Check each line of the entries below for the word "variables", and copy out the ones that have it.

[The data]
%%

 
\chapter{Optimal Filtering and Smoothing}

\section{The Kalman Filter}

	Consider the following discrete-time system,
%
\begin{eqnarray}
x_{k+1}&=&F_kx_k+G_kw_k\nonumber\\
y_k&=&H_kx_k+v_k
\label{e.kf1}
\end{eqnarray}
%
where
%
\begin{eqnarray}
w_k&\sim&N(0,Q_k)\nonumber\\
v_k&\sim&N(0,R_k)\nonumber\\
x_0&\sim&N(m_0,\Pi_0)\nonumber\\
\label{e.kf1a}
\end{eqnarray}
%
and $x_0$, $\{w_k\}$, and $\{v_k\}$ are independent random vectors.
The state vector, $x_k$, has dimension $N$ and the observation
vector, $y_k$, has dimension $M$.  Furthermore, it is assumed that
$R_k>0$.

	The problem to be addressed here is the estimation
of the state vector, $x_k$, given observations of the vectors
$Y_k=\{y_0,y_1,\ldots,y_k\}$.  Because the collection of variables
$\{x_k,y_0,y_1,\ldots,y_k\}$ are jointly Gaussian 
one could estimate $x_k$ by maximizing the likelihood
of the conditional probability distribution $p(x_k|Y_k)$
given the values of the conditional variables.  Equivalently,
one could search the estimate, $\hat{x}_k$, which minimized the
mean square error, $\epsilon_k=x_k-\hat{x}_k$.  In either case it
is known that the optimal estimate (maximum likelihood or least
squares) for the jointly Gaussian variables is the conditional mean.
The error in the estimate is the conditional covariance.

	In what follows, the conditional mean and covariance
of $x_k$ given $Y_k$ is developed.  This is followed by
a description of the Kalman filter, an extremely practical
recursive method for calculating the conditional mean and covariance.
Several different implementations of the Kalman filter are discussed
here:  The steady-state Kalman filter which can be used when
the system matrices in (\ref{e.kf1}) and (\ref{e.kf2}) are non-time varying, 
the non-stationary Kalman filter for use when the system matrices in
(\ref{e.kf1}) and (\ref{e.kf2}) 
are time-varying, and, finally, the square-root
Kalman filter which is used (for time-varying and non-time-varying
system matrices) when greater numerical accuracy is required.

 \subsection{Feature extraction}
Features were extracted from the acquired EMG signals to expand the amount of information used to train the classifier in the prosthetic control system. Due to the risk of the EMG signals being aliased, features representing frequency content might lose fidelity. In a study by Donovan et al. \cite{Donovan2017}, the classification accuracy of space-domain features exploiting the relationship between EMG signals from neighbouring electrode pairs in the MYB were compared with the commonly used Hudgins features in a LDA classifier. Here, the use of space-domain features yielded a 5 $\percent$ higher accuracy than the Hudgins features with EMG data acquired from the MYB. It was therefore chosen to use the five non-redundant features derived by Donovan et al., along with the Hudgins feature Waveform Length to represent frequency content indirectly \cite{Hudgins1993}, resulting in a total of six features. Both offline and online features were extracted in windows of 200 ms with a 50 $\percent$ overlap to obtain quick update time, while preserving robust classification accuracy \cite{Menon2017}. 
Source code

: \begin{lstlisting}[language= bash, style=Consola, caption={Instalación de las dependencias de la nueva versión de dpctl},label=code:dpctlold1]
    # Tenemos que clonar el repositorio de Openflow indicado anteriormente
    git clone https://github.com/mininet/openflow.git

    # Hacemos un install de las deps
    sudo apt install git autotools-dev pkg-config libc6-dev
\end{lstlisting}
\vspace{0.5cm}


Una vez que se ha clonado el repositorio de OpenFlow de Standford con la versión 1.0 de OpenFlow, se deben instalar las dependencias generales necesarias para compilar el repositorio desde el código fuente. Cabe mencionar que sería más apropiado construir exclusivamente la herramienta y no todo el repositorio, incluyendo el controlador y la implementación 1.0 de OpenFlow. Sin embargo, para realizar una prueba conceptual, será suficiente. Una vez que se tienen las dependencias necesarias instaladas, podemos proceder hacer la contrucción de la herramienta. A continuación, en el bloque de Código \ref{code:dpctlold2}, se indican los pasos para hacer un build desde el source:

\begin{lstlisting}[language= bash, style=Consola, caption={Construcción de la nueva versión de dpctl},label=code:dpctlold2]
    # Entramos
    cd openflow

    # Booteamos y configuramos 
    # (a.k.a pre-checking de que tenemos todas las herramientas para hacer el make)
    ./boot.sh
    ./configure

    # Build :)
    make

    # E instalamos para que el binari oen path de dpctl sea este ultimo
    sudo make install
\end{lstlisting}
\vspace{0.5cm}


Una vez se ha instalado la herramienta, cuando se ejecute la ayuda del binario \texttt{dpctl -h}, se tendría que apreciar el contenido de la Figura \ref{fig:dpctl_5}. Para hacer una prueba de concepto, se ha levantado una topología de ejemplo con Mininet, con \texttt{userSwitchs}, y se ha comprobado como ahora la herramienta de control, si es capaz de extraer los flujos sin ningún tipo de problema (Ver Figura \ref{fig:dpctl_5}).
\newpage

%%

[The completed task]
$Y_k=\{y_0,y_1,\ldots,y_k\}$.  Because the collection of variables
given the values of the conditional variables.  Equivalently,
squares) for the jointly Gaussian variables is the conditional mean.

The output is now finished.